PROBLEM:
Copy word for word, please, the lines of the entries below running from the one containing "kernel, and initramfs" to the one containing "Komppiansakopa", both ends included.

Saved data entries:
▬▬▬

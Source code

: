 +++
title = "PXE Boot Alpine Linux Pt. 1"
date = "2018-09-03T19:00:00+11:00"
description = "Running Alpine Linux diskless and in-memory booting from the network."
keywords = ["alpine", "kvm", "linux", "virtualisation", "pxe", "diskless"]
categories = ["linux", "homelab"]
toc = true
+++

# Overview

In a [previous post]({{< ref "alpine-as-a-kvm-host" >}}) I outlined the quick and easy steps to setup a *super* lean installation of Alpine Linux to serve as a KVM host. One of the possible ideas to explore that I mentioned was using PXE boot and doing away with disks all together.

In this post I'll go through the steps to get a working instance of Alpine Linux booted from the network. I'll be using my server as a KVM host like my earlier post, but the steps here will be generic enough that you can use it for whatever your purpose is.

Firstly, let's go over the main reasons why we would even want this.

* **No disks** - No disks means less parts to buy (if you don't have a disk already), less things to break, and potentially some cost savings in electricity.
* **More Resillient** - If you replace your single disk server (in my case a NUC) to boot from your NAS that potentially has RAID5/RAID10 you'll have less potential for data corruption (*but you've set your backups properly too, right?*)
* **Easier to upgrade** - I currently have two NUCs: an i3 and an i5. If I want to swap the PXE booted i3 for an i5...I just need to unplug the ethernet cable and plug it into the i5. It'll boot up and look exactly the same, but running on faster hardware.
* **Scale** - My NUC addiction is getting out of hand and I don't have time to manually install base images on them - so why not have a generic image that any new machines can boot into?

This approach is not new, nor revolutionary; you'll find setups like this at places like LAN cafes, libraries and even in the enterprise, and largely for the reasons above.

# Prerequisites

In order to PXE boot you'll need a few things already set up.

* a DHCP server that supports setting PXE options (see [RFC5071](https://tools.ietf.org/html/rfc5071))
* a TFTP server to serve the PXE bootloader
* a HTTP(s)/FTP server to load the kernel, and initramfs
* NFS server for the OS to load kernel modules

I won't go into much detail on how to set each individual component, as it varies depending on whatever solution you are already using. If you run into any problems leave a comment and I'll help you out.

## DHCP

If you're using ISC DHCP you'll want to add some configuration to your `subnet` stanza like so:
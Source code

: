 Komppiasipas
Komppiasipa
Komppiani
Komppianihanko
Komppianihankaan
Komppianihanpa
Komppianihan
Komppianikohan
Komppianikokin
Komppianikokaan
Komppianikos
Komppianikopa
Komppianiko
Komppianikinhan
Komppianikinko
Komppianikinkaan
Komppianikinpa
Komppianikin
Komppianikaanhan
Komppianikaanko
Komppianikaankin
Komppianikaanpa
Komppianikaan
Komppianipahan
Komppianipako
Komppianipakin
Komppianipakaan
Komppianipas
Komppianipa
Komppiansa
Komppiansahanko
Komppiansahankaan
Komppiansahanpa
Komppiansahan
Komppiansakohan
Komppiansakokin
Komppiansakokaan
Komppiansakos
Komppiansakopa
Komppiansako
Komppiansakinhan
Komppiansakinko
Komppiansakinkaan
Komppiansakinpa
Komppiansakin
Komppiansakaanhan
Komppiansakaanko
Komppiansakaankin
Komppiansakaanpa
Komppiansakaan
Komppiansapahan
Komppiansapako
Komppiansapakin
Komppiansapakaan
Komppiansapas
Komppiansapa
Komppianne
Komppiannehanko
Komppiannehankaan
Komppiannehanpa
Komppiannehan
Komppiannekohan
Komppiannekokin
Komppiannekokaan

▬▬▬

OUTPUT FOR THIS EXERCISE:
* a HTTP(s)/FTP server to load the kernel, and initramfs
* NFS server for the OS to load kernel modules

I won't go into much detail on how to set each individual component, as it varies depending on whatever solution you are already using. If you run into any problems leave a comment and I'll help you out.

## DHCP

If you're using ISC DHCP you'll want to add some configuration to your `subnet` stanza like so:
Source code

: Komppiasipas
Komppiasipa
Komppiani
Komppianihanko
Komppianihankaan
Komppianihanpa
Komppianihan
Komppianikohan
Komppianikokin
Komppianikokaan
Komppianikos
Komppianikopa
Komppianiko
Komppianikinhan
Komppianikinko
Komppianikinkaan
Komppianikinpa
Komppianikin
Komppianikaanhan
Komppianikaanko
Komppianikaankin
Komppianikaanpa
Komppianikaan
Komppianipahan
Komppianipako
Komppianipakin
Komppianipakaan
Komppianipas
Komppianipa
Komppiansa
Komppiansahanko
Komppiansahankaan
Komppiansahanpa
Komppiansahan
Komppiansakohan
Komppiansakokin
Komppiansakokaan
Komppiansakos
Komppiansakopa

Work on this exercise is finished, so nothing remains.